Intestinal washout with an isosmotic solution (3 L) was carried out the day before surgery in patients undergoing colorectal surgery. The evening before and the morning of surgery, patients were also treated with enemas. These patients received antibiotic prophylaxis in a single intravenous dose (2 g of cefotetan disodium) 30 minutes before surgery. Candidates for gastric, esophageal, or pancreatic surgery were treated with intestinal washout (1 L) the day before surgery and with antibiotic prophylaxis in a single intravenous dose (2 g of cefazolin sodium) 30 minutes before surgery. A second dose of the antibiotic was given if the surgery lasted longer than 4 hours. Deep-vein thrombosis prophylaxis was carried out daily using low-molecular-weight heparin (50 IU/kg).

Adverse effects of postoperative enteral feeding, such as abdominal cramping and distension, diarrhea (defined as >3 liquid stools per day), and vomiting, were evaluated in all patients, as was the time from canalization to gas and bowel movement.

Patients were defined as nontolerant to postoperative feeding if they were unable to tolerate a minimum diet infusion of 800 mL/d by postoperative day 4.

Trained members of the surgical staff who were not involved in the study registered the postoperative complications (definitions are given in Table 3). They also decided independently the day of hospital discharge, the indication, and the duration of antibiotic therapy in the postoperative course and the first day of oral food resumption. Total parenteral nutrition was given to patients who were nontolerant of enteral nutrition.

Death, anastomotic leak, relaparotomy, complications requiring transfer of the patient to the intensive care unit, and percutaneous drainage of a deep abscess using interventional radiologic techniques were defined as major complications. Follow-up for infectious and noninfectious complications was carried out for 30 days after hospital discharge via office visits.

Statistical analysis

It was assumed that postoperative complications would occur in approximately 40% of eligible control patients.7,16 A reduction in the incidence to 20% would indicate the efficacy of perioperative immunonutrition treatment. With a targeted maximum of 50 individuals in each group, we had approximately 80% power to detect such a reduction at α = .05.
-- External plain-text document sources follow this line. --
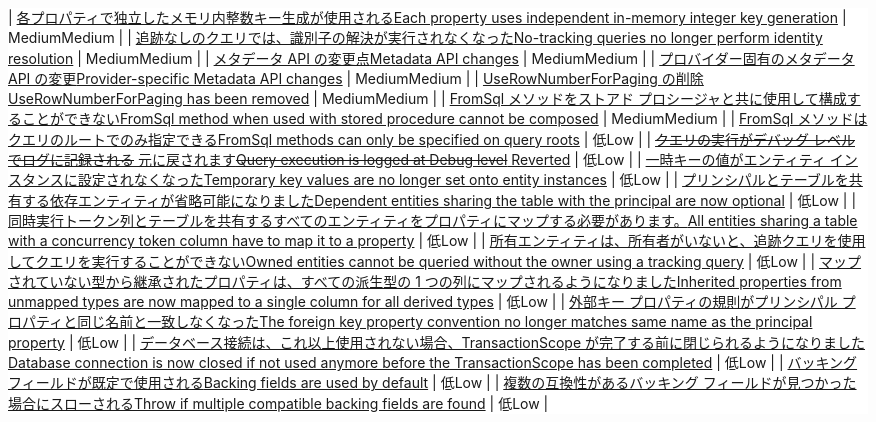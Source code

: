 | [<span data-ttu-id="3eff7-131">各プロパティで独立したメモリ内整数キー生成が使用される</span><span class="sxs-lookup"><span data-stu-id="3eff7-131">Each property uses independent in-memory integer key generation</span></span>](#each) | <span data-ttu-id="3eff7-132">Medium</span><span class="sxs-lookup"><span data-stu-id="3eff7-132">Medium</span></span>      |
| [<span data-ttu-id="3eff7-133">追跡なしのクエリでは、識別子の解決が実行されなくなった</span><span class="sxs-lookup"><span data-stu-id="3eff7-133">No-tracking queries no longer perform identity resolution</span></span>](#notrackingresolution) | <span data-ttu-id="3eff7-134">Medium</span><span class="sxs-lookup"><span data-stu-id="3eff7-134">Medium</span></span>      |
| [<span data-ttu-id="3eff7-135">メタデータ API の変更点</span><span class="sxs-lookup"><span data-stu-id="3eff7-135">Metadata API changes</span></span>](#metadata-api-changes) | <span data-ttu-id="3eff7-136">Medium</span><span class="sxs-lookup"><span data-stu-id="3eff7-136">Medium</span></span>      |
| [<span data-ttu-id="3eff7-137">プロバイダー固有のメタデータ API の変更</span><span class="sxs-lookup"><span data-stu-id="3eff7-137">Provider-specific Metadata API changes</span></span>](#provider) | <span data-ttu-id="3eff7-138">Medium</span><span class="sxs-lookup"><span data-stu-id="3eff7-138">Medium</span></span>      |
| [<span data-ttu-id="3eff7-139">UseRowNumberForPaging の削除</span><span class="sxs-lookup"><span data-stu-id="3eff7-139">UseRowNumberForPaging has been removed</span></span>](#urn) | <span data-ttu-id="3eff7-140">Medium</span><span class="sxs-lookup"><span data-stu-id="3eff7-140">Medium</span></span>      |
| [<span data-ttu-id="3eff7-141">FromSql メソッドをストアド プロシージャと共に使用して構成することができない</span><span class="sxs-lookup"><span data-stu-id="3eff7-141">FromSql method when used with stored procedure cannot be composed</span></span>](#fromsqlsproc) | <span data-ttu-id="3eff7-142">Medium</span><span class="sxs-lookup"><span data-stu-id="3eff7-142">Medium</span></span>      |
| [<span data-ttu-id="3eff7-143">FromSql メソッドはクエリのルートでのみ指定できる</span><span class="sxs-lookup"><span data-stu-id="3eff7-143">FromSql methods can only be specified on query roots</span></span>](#fromsql) | <span data-ttu-id="3eff7-144">低</span><span class="sxs-lookup"><span data-stu-id="3eff7-144">Low</span></span>      |
| [<span data-ttu-id="3eff7-145">~~クエリの実行がデバッグ レベルでログに記録される~~ 元に戻されます</span><span class="sxs-lookup"><span data-stu-id="3eff7-145">~~Query execution is logged at Debug level~~ Reverted</span></span>](#qe) | <span data-ttu-id="3eff7-146">低</span><span class="sxs-lookup"><span data-stu-id="3eff7-146">Low</span></span>      |
| [<span data-ttu-id="3eff7-147">一時キーの値がエンティティ インスタンスに設定されなくなった</span><span class="sxs-lookup"><span data-stu-id="3eff7-147">Temporary key values are no longer set onto entity instances</span></span>](#tkv) | <span data-ttu-id="3eff7-148">低</span><span class="sxs-lookup"><span data-stu-id="3eff7-148">Low</span></span>      |
| [<span data-ttu-id="3eff7-149">プリンシパルとテーブルを共有する依存エンティティが省略可能になりました</span><span class="sxs-lookup"><span data-stu-id="3eff7-149">Dependent entities sharing the table with the principal are now optional</span></span>](#de) | <span data-ttu-id="3eff7-150">低</span><span class="sxs-lookup"><span data-stu-id="3eff7-150">Low</span></span>      |
| [<span data-ttu-id="3eff7-151">同時実行トークン列とテーブルを共有するすべてのエンティティをプロパティにマップする必要があります。</span><span class="sxs-lookup"><span data-stu-id="3eff7-151">All entities sharing a table with a concurrency token column have to map it to a property</span></span>](#aes) | <span data-ttu-id="3eff7-152">低</span><span class="sxs-lookup"><span data-stu-id="3eff7-152">Low</span></span>      |
| [<span data-ttu-id="3eff7-153">所有エンティティは、所有者がいないと、追跡クエリを使用してクエリを実行することができない</span><span class="sxs-lookup"><span data-stu-id="3eff7-153">Owned entities cannot be queried without the owner using a tracking query</span></span>](#owned-query) | <span data-ttu-id="3eff7-154">低</span><span class="sxs-lookup"><span data-stu-id="3eff7-154">Low</span></span>      |
| [<span data-ttu-id="3eff7-155">マップされていない型から継承されたプロパティは、すべての派生型の 1 つの列にマップされるようになりました</span><span class="sxs-lookup"><span data-stu-id="3eff7-155">Inherited properties from unmapped types are now mapped to a single column for all derived types</span></span>](#ip) | <span data-ttu-id="3eff7-156">低</span><span class="sxs-lookup"><span data-stu-id="3eff7-156">Low</span></span>      |
| [<span data-ttu-id="3eff7-157">外部キー プロパティの規則がプリンシパル プロパティと同じ名前と一致しなくなった</span><span class="sxs-lookup"><span data-stu-id="3eff7-157">The foreign key property convention no longer matches same name as the principal property</span></span>](#fkp) | <span data-ttu-id="3eff7-158">低</span><span class="sxs-lookup"><span data-stu-id="3eff7-158">Low</span></span>      |
| [<span data-ttu-id="3eff7-159">データベース接続は、これ以上使用されない場合、TransactionScope が完了する前に閉じられるようになりました</span><span class="sxs-lookup"><span data-stu-id="3eff7-159">Database connection is now closed if not used anymore before the TransactionScope has been completed</span></span>](#dbc) | <span data-ttu-id="3eff7-160">低</span><span class="sxs-lookup"><span data-stu-id="3eff7-160">Low</span></span>      |
| [<span data-ttu-id="3eff7-161">バッキング フィールドが既定で使用される</span><span class="sxs-lookup"><span data-stu-id="3eff7-161">Backing fields are used by default</span></span>](#backing-fields-are-used-by-default) | <span data-ttu-id="3eff7-162">低</span><span class="sxs-lookup"><span data-stu-id="3eff7-162">Low</span></span>      |
| [<span data-ttu-id="3eff7-163">複数の互換性があるバッキング フィールドが見つかった場合にスローされる</span><span class="sxs-lookup"><span data-stu-id="3eff7-163">Throw if multiple compatible backing fields are found</span></span>](#throw-if-multiple-compatible-backing-fields-are-found) | <span data-ttu-id="3eff7-164">低</span><span class="sxs-lookup"><span data-stu-id="3eff7-164">Low</span></span>      |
All patients were analyzed on an intent-to-treat basis. Descriptive results are given as mean (SD) or number (percentage) of observations. One-way analysis of variance and the Kruskal-Wallis test (for nonnormally distributed data, ie, operative time, operative blood loss, length of stay, resumption of oral food intake, duration of antibiotic therapy) were used to compare continuous variables among groups. Post-hoc multiple comparisons were performed using the Bonferroni correction. The χ2 test (with Yates correction if there were cells with <10 observations) and the Fisher exact test were used to compare discrete variables. All P values are 2-sided, and significance was set at P<.05. A statistical software program (SPSS version 8.0 for Windows; SPSS Inc, Chicago, Ill) was used for statistical analysis.

Results

During the study, 196 patients were observed: 46 were excluded and 150 were eligible and entered by randomization into the control group (n = 50), the preoperative group (n = 50), or the perioperative group (n = 50). All eligible patients were analyzed on an intent-to-treat basis (Figure 1).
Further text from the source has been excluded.